From the listing below, pick out each line with the word "This".
○ ○ ○ ○
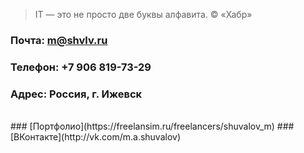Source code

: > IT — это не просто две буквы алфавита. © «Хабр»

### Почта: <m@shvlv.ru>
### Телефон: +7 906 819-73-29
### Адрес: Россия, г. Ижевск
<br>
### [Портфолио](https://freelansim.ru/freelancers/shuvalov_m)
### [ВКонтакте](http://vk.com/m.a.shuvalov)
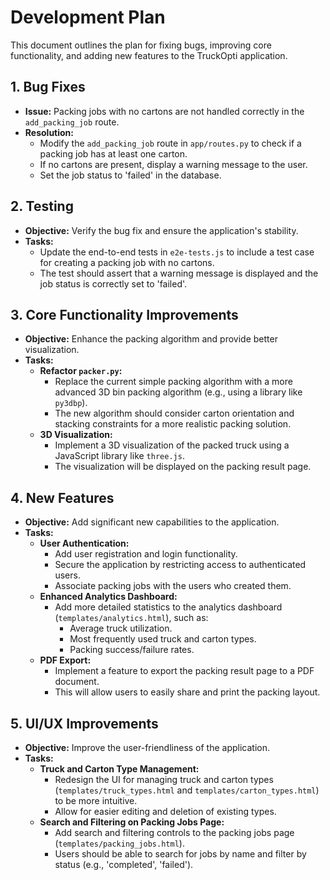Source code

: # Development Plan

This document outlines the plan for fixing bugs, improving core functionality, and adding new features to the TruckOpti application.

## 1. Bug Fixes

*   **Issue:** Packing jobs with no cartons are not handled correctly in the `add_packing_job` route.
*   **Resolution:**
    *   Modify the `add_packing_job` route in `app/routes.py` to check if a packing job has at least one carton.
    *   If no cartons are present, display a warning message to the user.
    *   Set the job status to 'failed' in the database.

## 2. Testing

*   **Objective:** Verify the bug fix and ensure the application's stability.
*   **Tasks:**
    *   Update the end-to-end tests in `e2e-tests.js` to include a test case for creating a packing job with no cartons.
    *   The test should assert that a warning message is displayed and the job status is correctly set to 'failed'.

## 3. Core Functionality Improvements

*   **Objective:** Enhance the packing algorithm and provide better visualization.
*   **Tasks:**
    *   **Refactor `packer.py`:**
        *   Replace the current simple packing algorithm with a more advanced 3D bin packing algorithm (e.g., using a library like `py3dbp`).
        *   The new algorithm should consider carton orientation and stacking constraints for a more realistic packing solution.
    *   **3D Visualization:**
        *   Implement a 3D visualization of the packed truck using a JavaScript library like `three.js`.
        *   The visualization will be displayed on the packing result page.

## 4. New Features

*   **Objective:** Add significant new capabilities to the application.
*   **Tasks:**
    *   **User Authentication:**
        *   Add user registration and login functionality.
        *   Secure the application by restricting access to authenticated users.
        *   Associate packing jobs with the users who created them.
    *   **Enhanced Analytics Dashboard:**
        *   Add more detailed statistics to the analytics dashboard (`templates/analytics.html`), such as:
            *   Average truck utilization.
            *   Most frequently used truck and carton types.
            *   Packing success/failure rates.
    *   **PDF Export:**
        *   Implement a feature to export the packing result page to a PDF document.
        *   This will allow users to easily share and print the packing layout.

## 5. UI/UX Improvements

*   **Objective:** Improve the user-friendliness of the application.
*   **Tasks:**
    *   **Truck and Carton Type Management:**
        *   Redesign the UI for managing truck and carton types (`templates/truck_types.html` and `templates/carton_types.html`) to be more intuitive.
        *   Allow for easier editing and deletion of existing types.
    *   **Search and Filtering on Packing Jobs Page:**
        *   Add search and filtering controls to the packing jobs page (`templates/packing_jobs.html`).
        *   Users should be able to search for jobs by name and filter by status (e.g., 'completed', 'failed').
○ ○ ○ ○
EXERCISE RESPONSE:
This document outlines the plan for fixing bugs, improving core functionality, and adding new features to the TruckOpti application.
        *   This will allow users to easily share and print the packing layout.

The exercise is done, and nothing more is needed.